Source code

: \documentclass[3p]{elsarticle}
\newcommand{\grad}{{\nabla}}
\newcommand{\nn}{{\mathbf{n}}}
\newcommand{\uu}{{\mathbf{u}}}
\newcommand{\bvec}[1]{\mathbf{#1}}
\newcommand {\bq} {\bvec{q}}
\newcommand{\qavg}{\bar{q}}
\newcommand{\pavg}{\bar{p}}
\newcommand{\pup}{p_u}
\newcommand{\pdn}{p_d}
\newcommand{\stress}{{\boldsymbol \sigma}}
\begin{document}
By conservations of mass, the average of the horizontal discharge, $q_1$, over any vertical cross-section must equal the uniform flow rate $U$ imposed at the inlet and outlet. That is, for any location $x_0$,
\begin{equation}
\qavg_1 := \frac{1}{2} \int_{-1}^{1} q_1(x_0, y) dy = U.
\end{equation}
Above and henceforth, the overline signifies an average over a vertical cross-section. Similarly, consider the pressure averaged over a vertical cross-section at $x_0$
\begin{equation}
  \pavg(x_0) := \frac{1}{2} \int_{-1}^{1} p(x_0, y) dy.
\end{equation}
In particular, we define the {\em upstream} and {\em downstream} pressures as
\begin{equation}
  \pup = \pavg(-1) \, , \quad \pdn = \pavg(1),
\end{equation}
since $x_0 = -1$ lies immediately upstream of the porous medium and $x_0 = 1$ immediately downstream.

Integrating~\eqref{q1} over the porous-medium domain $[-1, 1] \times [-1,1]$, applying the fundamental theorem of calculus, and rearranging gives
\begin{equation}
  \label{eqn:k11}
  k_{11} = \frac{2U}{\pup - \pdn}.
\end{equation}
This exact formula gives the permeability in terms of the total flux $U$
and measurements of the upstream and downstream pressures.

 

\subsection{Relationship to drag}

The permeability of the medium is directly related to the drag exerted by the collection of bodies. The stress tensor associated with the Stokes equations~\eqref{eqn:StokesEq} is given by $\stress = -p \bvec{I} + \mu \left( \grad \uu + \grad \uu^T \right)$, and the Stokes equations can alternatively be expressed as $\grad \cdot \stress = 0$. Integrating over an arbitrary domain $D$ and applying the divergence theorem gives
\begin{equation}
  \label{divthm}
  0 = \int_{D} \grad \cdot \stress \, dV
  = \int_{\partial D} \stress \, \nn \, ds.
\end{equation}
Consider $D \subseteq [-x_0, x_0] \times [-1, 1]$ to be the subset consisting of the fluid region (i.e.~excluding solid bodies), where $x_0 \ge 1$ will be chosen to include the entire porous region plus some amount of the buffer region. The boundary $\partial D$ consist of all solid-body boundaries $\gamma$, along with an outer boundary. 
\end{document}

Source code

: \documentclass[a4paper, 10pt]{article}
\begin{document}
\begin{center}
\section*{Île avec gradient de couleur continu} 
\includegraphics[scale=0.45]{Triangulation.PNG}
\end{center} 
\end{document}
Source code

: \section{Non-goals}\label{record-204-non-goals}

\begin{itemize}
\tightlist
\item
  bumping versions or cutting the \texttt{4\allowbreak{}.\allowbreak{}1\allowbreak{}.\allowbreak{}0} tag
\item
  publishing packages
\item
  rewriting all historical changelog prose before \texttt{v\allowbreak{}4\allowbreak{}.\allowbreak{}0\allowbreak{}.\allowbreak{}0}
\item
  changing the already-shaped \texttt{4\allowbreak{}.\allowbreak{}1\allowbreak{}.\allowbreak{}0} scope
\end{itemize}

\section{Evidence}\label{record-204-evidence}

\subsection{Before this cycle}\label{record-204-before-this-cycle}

WORK REQUEST - Take the entries above and repeat them. Alter nothing.

SOLUTION TO THE PROBLEM -
Source code

: \documentclass[3p]{elsarticle}
\newcommand{\grad}{{\nabla}}
\newcommand{\nn}{{\mathbf{n}}}
\newcommand{\uu}{{\mathbf{u}}}
\newcommand{\bvec}[1]{\mathbf{#1}}
\newcommand {\bq} {\bvec{q}}
\newcommand{\qavg}{\bar{q}}
\newcommand{\pavg}{\bar{p}}
\newcommand{\pup}{p_u}
\newcommand{\pdn}{p_d}
\newcommand{\stress}{{\boldsymbol \sigma}}
\begin{document}
By conservations of mass, the average of the horizontal discharge, $q_1$, over any vertical cross-section must equal the uniform flow rate $U$ imposed at the inlet and outlet. That is, for any location $x_0$,
\begin{equation}
\qavg_1 := \frac{1}{2} \int_{-1}^{1} q_1(x_0, y) dy = U.
\end{equation}
Above and henceforth, the overline signifies an average over a vertical cross-section. Similarly, consider the pressure averaged over a vertical cross-section at $x_0$
\begin{equation}
  \pavg(x_0) := \frac{1}{2} \int_{-1}^{1} p(x_0, y) dy.
\end{equation}
In particular, we define the {\em upstream} and {\em downstream} pressures as
\begin{equation}
  \pup = \pavg(-1) \, , \quad \pdn = \pavg(1),
\end{equation}
since $x_0 = -1$ lies immediately upstream of the porous medium and $x_0 = 1$ immediately downstream.

Integrating~\eqref{q1} over the porous-medium domain $[-1, 1] \times [-1,1]$, applying the fundamental theorem of calculus, and rearranging gives
\begin{equation}
  \label{eqn:k11}
  k_{11} = \frac{2U}{\pup - \pdn}.
\end{equation}
This exact formula gives the permeability in terms of the total flux $U$
and measurements of the upstream and downstream pressures.

 

\subsection{Relationship to drag}

The permeability of the medium is directly related to the drag exerted by the collection of bodies. The stress tensor associated with the Stokes equations~\eqref{eqn:StokesEq} is given by $\stress = -p \bvec{I} + \mu \left( \grad \uu + \grad \uu^T \right)$, and the Stokes equations can alternatively be expressed as $\grad \cdot \stress = 0$. Integrating over an arbitrary domain $D$ and applying the divergence theorem gives
\begin{equation}
  \label{divthm}
  0 = \int_{D} \grad \cdot \stress \, dV
  = \int_{\partial D} \stress \, \nn \, ds.
\end{equation}
Consider $D \subseteq [-x_0, x_0] \times [-1, 1]$ to be the subset consisting of the fluid region (i.e.~excluding solid bodies), where $x_0 \ge 1$ will be chosen to include the entire porous region plus some amount of the buffer region. The boundary $\partial D$ consist of all solid-body boundaries $\gamma$, along with an outer boundary. 
\end{document}

Source code

: \documentclass[a4paper, 10pt]{article}
\begin{document}
\begin{center}
\section*{Île avec gradient de couleur continu} 
\includegraphics[scale=0.45]{Triangulation.PNG}
\end{center} 
\end{document}
Source code

: \section{Non-goals}\label{record-204-non-goals}

\begin{itemize}
\tightlist
\item
  bumping versions or cutting the \texttt{4\allowbreak{}.\allowbreak{}1\allowbreak{}.\allowbreak{}0} tag
\item
  publishing packages
\item
  rewriting all historical changelog prose before \texttt{v\allowbreak{}4\allowbreak{}.\allowbreak{}0\allowbreak{}.\allowbreak{}0}
\item
  changing the already-shaped \texttt{4\allowbreak{}.\allowbreak{}1\allowbreak{}.\allowbreak{}0} scope
\end{itemize}

\section{Evidence}\label{record-204-evidence}

\subsection{Before this cycle}\label{record-204-before-this-cycle}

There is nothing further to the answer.